Symboliquement, Brandao a capturé deux pigeons près de chez lui. Une offrande ironique à la Baronne, en déplacement ce jour-là. Les volatiles sont libérés sous le rire des enfants et les applaudissements. Le lundi suivant, la journaliste du Daubé raconte l’aventure des locataires de Champberton. La propriétaire réagit et menace encore : « On ne vient pas chez moi de cette manière. C’est inacceptable ! C’est une intrusion dans la vie privée. Je vais porter plainte. »
Des habitants réfléchissent eux aussi à porter plainte en espérant toucher des dommages et intérêts, suite à l’indécence prouvée. Mais il y a peu de chance que la Baronne soit prise dans un tourbillon judiciaire.

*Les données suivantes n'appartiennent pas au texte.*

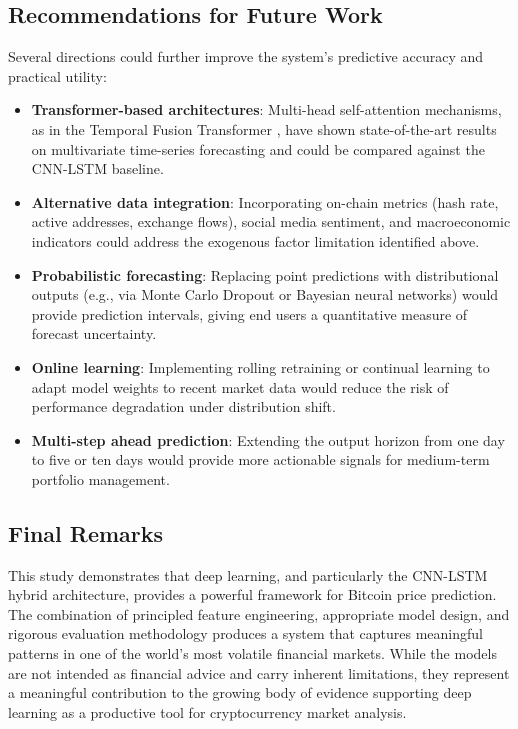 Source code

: \documentclass[12pt]{article}
\begin{document}
\subsection{Recommendations for Future Work}

Several directions could further improve the system's predictive accuracy and practical utility:

\begin{itemize}[leftmargin=*]
    \item \textbf{Transformer-based architectures}: Multi-head self-attention mechanisms, as in the Temporal Fusion Transformer \cite{lim2021}, have shown state-of-the-art results on multivariate time-series forecasting and could be compared against the CNN-LSTM baseline.
    \item \textbf{Alternative data integration}: Incorporating on-chain metrics (hash rate, active addresses, exchange flows), social media sentiment, and macroeconomic indicators could address the exogenous factor limitation identified above.
    \item \textbf{Probabilistic forecasting}: Replacing point predictions with distributional outputs (e.g., via Monte Carlo Dropout or Bayesian neural networks) would provide prediction intervals, giving end users a quantitative measure of forecast uncertainty.
    \item \textbf{Online learning}: Implementing rolling retraining or continual learning to adapt model weights to recent market data would reduce the risk of performance degradation under distribution shift.
    \item \textbf{Multi-step ahead prediction}: Extending the output horizon from one day to five or ten days would provide more actionable signals for medium-term portfolio management.
\end{itemize}

\subsection{Final Remarks}

This study demonstrates that deep learning, and particularly the CNN-LSTM hybrid architecture, provides a powerful framework for Bitcoin price prediction. The combination of principled feature engineering, appropriate model design, and rigorous evaluation methodology produces a system that captures meaningful patterns in one of the world's most volatile financial markets. While the models are not intended as financial advice and carry inherent limitations, they represent a meaningful contribution to the growing body of evidence supporting deep learning as a productive tool for cryptocurrency market analysis.
\end{document}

D’autant que le 1er juin, Mme Prêttre et Pluralis ont enfin signé le compromis de vente. La signature de l’acte de vente définitif aura a priori lieu le 31 août. D’ici là, Mme Prêttre est toujours censée pallier ses manquements. Début juin, la mobilisation des habitants a porté ses premiers fruits : les balcons ont été débarrassés du gros des excréments de pigeons. Cette petite avancée sera-t-elle suivie par d’autres ?
(1) L’Alliance Citoyenne de Grenoble est une « association de gens qui s’organisent pour plus de justice sociale ». Son but est de mobiliser les habitants des quartiers afin d’améliorer leur vie et celle de leurs voisins.